A Lei nº 12.529, de 30 de novembro de 2011, excluiu dos atos de concentração sujeitos à análise do Conselho Administrativo de Defesa Econômica (Cade) os contratos associativos, consórcios e joint ventures quando destinados às licitações promovidas pela administração pública direta e indireta e aos contratos delas decorrentes (parágrafo único do artigo 90).
O dispositivo reflete a preocupação de evitar atuações redundantes ou contraditórias dentro da administração pública. Isso poderia ocorrer no contexto das licitações se as regras pertinentes à forma de participação dos agentes econômicos e posterior adjudicação do objeto licitado estivessem sujeitas a revisão ou limitação pelo Cade, ainda que pela via indireta da análise dos atos de concentração.

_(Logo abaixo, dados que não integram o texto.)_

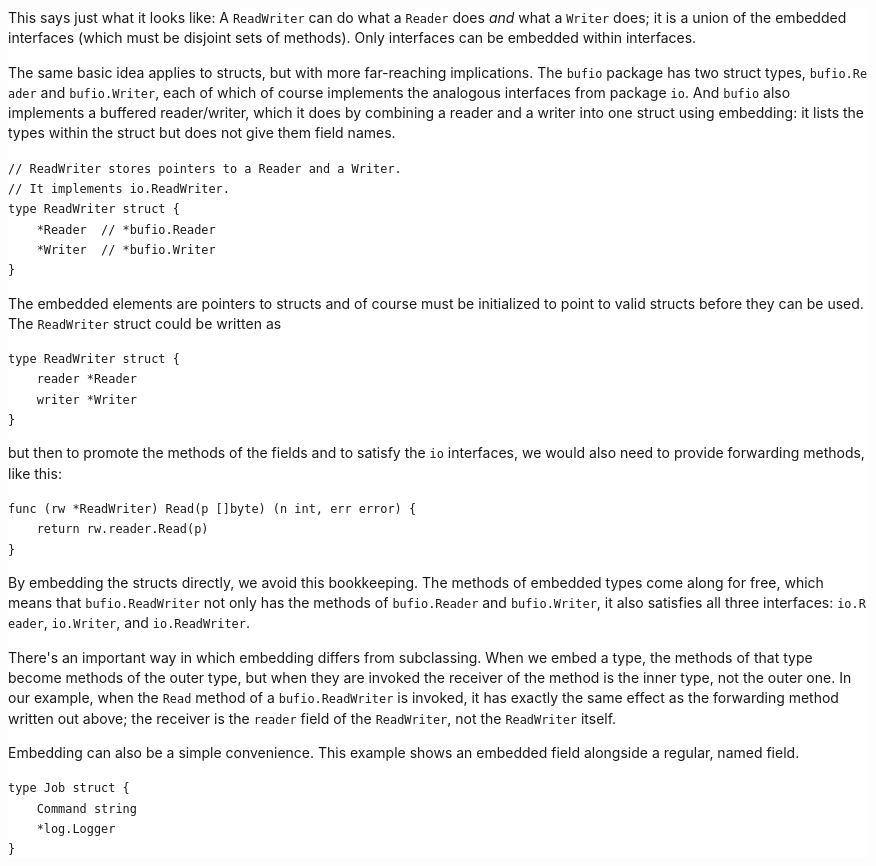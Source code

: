 This says just what it looks like: A `ReadWriter` can do what a `Reader`
does *and* what a `Writer` does; it is a union of the embedded
interfaces (which must be disjoint sets of methods). Only interfaces can
be embedded within interfaces.

The same basic idea applies to structs, but with more far-reaching
implications. The `bufio` package has two struct types, `bufio.Reader`
and `bufio.Writer`, each of which of course implements the analogous
interfaces from package `io`. And `bufio` also implements a buffered
reader/writer, which it does by combining a reader and a writer into one
struct using embedding: it lists the types within the struct but does
not give them field names.

    // ReadWriter stores pointers to a Reader and a Writer.
    // It implements io.ReadWriter.
    type ReadWriter struct {
        *Reader  // *bufio.Reader
        *Writer  // *bufio.Writer
    }

The embedded elements are pointers to structs and of course must be
initialized to point to valid structs before they can be used. The
`ReadWriter` struct could be written as

    type ReadWriter struct {
        reader *Reader
        writer *Writer
    }

but then to promote the methods of the fields and to satisfy the `io`
interfaces, we would also need to provide forwarding methods, like this:

    func (rw *ReadWriter) Read(p []byte) (n int, err error) {
        return rw.reader.Read(p)
    }

By embedding the structs directly, we avoid this bookkeeping. The
methods of embedded types come along for free, which means that
`bufio.ReadWriter` not only has the methods of `bufio.Reader` and
`bufio.Writer`, it also satisfies all three interfaces: `io.Reader`,
`io.Writer`, and `io.ReadWriter`.

There's an important way in which embedding differs from subclassing.
When we embed a type, the methods of that type become methods of the
outer type, but when they are invoked the receiver of the method is the
inner type, not the outer one. In our example, when the `Read` method of
a `bufio.ReadWriter` is invoked, it has exactly the same effect as the
forwarding method written out above; the receiver is the `reader` field
of the `ReadWriter`, not the `ReadWriter` itself.

Embedding can also be a simple convenience. This example shows an
embedded field alongside a regular, named field.

    type Job struct {
        Command string
        *log.Logger
    }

Em uma licitação, o poder público organiza procedimento de competição entre os agentes econômicos para selecionar aquele que terá melhores condições de oferecer certos bens e serviços – para a própria administração pública ou diretamente para a coletividade, na hipótese de outorga de concessões e permissões. Para a licitação alcançar sua finalidade – seleção com isonomia da proposta mais vantajosa (artigo 3º, da Lei nº 8.666, de 21 de junho de 1993) – é necessário que o processo estabeleça condições para que haja efetiva concorrência entre os interessados. O procedimento licitatório pode, portanto, ser visto como sucedâneo das interações que idealmente ocorreriam num regime de mercado, pois deve estabelecer regras que garantam a existência de ambiente de concorrência entre os participantes.
Ao fixar as regras que nortearão a realização da licitação e constarão do respectivo edital, o agente público deve considerar a possibilidade de admitir, ou não, a reunião dos potenciais participantes para oferta de proposta conjunta. As características específicas do objeto a ser licitado podem tornar necessária a formação de consórcios entre os agentes econômicos, o que em tese impactará o grau de concorrência potencial no certame, mas ao mesmo tempo viabilizará a execução eficiente de objeto complexo, dispendioso e arriscado.

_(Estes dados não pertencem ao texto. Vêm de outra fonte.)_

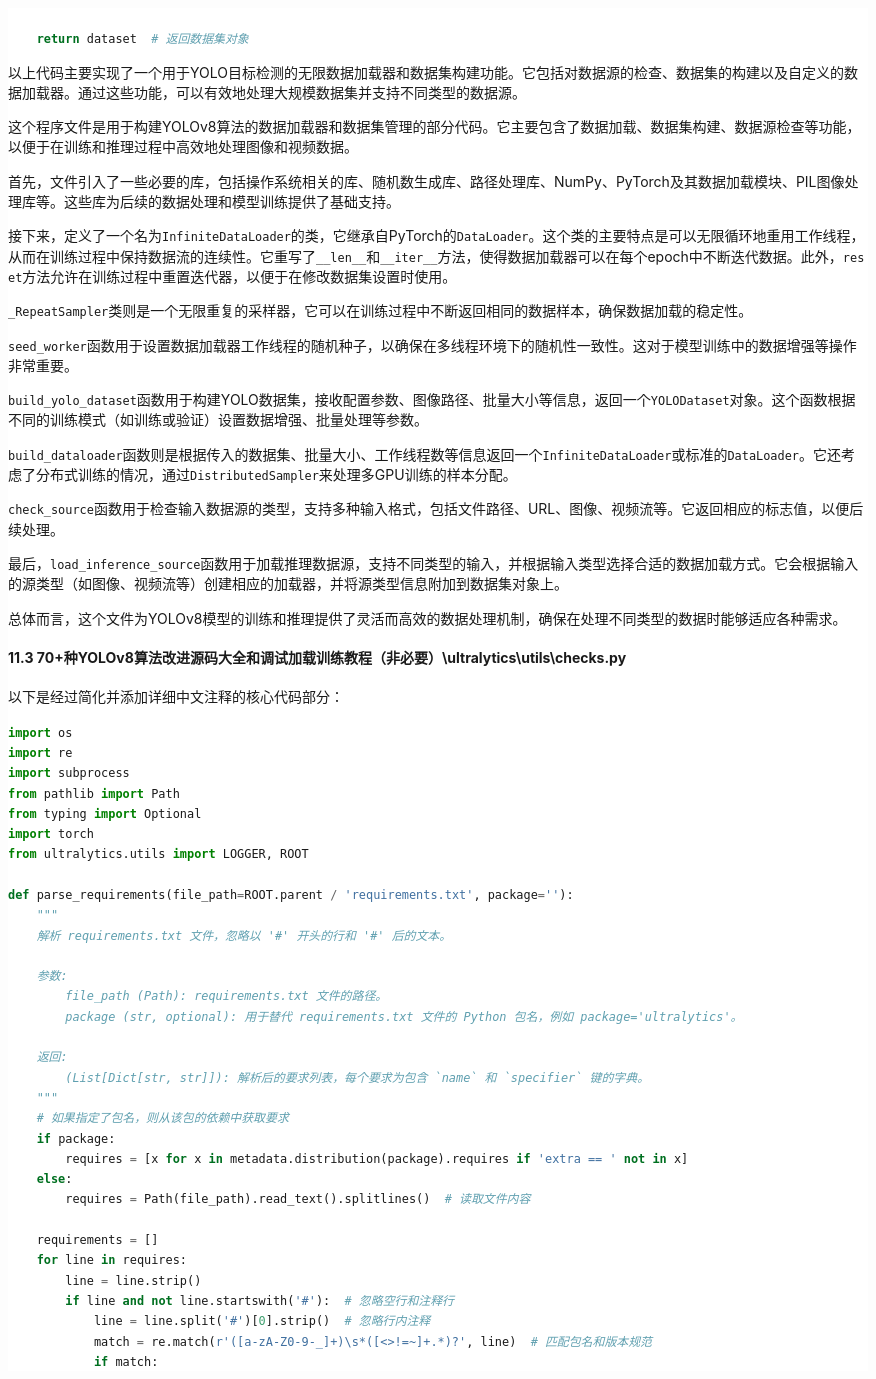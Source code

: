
 ```python

    return dataset  # 返回数据集对象
```

以上代码主要实现了一个用于YOLO目标检测的无限数据加载器和数据集构建功能。它包括对数据源的检查、数据集的构建以及自定义的数据加载器。通过这些功能，可以有效地处理大规模数据集并支持不同类型的数据源。

这个程序文件是用于构建YOLOv8算法的数据加载器和数据集管理的部分代码。它主要包含了数据加载、数据集构建、数据源检查等功能，以便于在训练和推理过程中高效地处理图像和视频数据。

首先，文件引入了一些必要的库，包括操作系统相关的库、随机数生成库、路径处理库、NumPy、PyTorch及其数据加载模块、PIL图像处理库等。这些库为后续的数据处理和模型训练提供了基础支持。

接下来，定义了一个名为`InfiniteDataLoader`的类，它继承自PyTorch的`DataLoader`。这个类的主要特点是可以无限循环地重用工作线程，从而在训练过程中保持数据流的连续性。它重写了`__len__`和`__iter__`方法，使得数据加载器可以在每个epoch中不断迭代数据。此外，`reset`方法允许在训练过程中重置迭代器，以便于在修改数据集设置时使用。

`_RepeatSampler`类则是一个无限重复的采样器，它可以在训练过程中不断返回相同的数据样本，确保数据加载的稳定性。

`seed_worker`函数用于设置数据加载器工作线程的随机种子，以确保在多线程环境下的随机性一致性。这对于模型训练中的数据增强等操作非常重要。

`build_yolo_dataset`函数用于构建YOLO数据集，接收配置参数、图像路径、批量大小等信息，返回一个`YOLODataset`对象。这个函数根据不同的训练模式（如训练或验证）设置数据增强、批量处理等参数。

`build_dataloader`函数则是根据传入的数据集、批量大小、工作线程数等信息返回一个`InfiniteDataLoader`或标准的`DataLoader`。它还考虑了分布式训练的情况，通过`DistributedSampler`来处理多GPU训练的样本分配。

`check_source`函数用于检查输入数据源的类型，支持多种输入格式，包括文件路径、URL、图像、视频流等。它返回相应的标志值，以便后续处理。

最后，`load_inference_source`函数用于加载推理数据源，支持不同类型的输入，并根据输入类型选择合适的数据加载方式。它会根据输入的源类型（如图像、视频流等）创建相应的加载器，并将源类型信息附加到数据集对象上。

总体而言，这个文件为YOLOv8模型的训练和推理提供了灵活而高效的数据处理机制，确保在处理不同类型的数据时能够适应各种需求。

#### 11.3 70+种YOLOv8算法改进源码大全和调试加载训练教程（非必要）\ultralytics\utils\checks.py

以下是经过简化并添加详细中文注释的核心代码部分：

```python
import os
import re
import subprocess
from pathlib import Path
from typing import Optional
import torch
from ultralytics.utils import LOGGER, ROOT

def parse_requirements(file_path=ROOT.parent / 'requirements.txt', package=''):
    """
    解析 requirements.txt 文件，忽略以 '#' 开头的行和 '#' 后的文本。

    参数:
        file_path (Path): requirements.txt 文件的路径。
        package (str, optional): 用于替代 requirements.txt 文件的 Python 包名，例如 package='ultralytics'。

    返回:
        (List[Dict[str, str]]): 解析后的要求列表，每个要求为包含 `name` 和 `specifier` 键的字典。
    """
    # 如果指定了包名，则从该包的依赖中获取要求
    if package:
        requires = [x for x in metadata.distribution(package).requires if 'extra == ' not in x]
    else:
        requires = Path(file_path).read_text().splitlines()  # 读取文件内容

    requirements = []
    for line in requires:
        line = line.strip()
        if line and not line.startswith('#'):  # 忽略空行和注释行
            line = line.split('#')[0].strip()  # 忽略行内注释
            match = re.match(r'([a-zA-Z0-9-_]+)\s*([<>!=~]+.*)?', line)  # 匹配包名和版本规范
            if match:
```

O que se faz na definição dessas regras é análise análoga àquela feita pelo Cade em relação aos atos de concentração, nos quais se comparam custos associados a estruturas que restringem a concorrência com eventuais benefícios que podem ser derivados delas. No caso das licitações esses benefícios não estão adstritos àqueles relacionados à análise concorrencial do Cade, mas podem envolver outros objetivos de políticas públicas – como o estímulo à indústria nacional (v. artigo 3º, §§ 5º a 13 da Lei nº 8.666/93) ou o atendimento a metas de universalização de um serviço público.
O Cade tem adotado interpretação bastante restritiva da limitação à sua competência no âmbito das licitações. Em precedentes recentes afirmou que o dispositivo legal não abrangeria eventuais contratos envolvendo a posterior cessão direta ou indireta do objeto da licitação, como a alteração dos participantes do consórcio ou a alienação de participação societária da sociedade formada pelo consórcio.
No Ato de Concentração nº 08700.005308/2013-99, que envolvia a transferência de controle de concessionária de serviço público, a Superintendência-Geral do Cade expressamente afirmou que a operação deveria ser conhecida pelo órgão porque o parágrafo único do artigo 90 diria respeito apenas a licitações e não a mudanças posteriores de acionistas. Em decisão do último dia 28 de agosto, no Ato de Concentração nº 08700.005775/2013-19, o Tribunal do Cade afirmou sua competência para analisar a venda de participações em contratos de concessão para exploração, desenvolvimento e produção de óleo e gás, os quais também são outorgados mediante licitação.
A interpretação da norma não é óbvia, pois o controle feito no momento da licitação, que justifica afastar esses atos da competência do Cade, continua a ser exercido pela administração pública durante a execução do contrato administrativo. Eventuais alterações na estrutura da organização empresarial constituída para executar o objeto licitado estão sujeitas ao controle do órgão que realizou a licitação e só serão permitidas se compatíveis com as regras que nortearam o respectivo processo.
A análise feita quando da licitação se repete, portanto, na fase de execução do contrato diante de eventos societários relevantes ou atinentes à estrutura da empresa – i.e., as situações que tipicamente caracterizam atos de concentração. No caso das concessões e permissões as leis que disciplinam a matéria nos mais variados setores invariavelmente exigem anuência prévia a esses atos por parte do poder concedente. Para as demais licitações prevalece o mesmo entendimento, sendo consideradas como causa de rescisão as alterações societárias ou na estrutura da empresa não admitidas no edital e no contrato e sem anuência prévia do órgão contratante.
As decisões do Cade citadas analisaram o tema de forma pontual e não enfrentaram essas possíveis objeções à interpretação restritiva do parágrafo único do artigo 90, da Lei nº 12.529/11. A efetiva extensão desse dispositivo legal provavelmente voltará a ser objeto de discussão no órgão.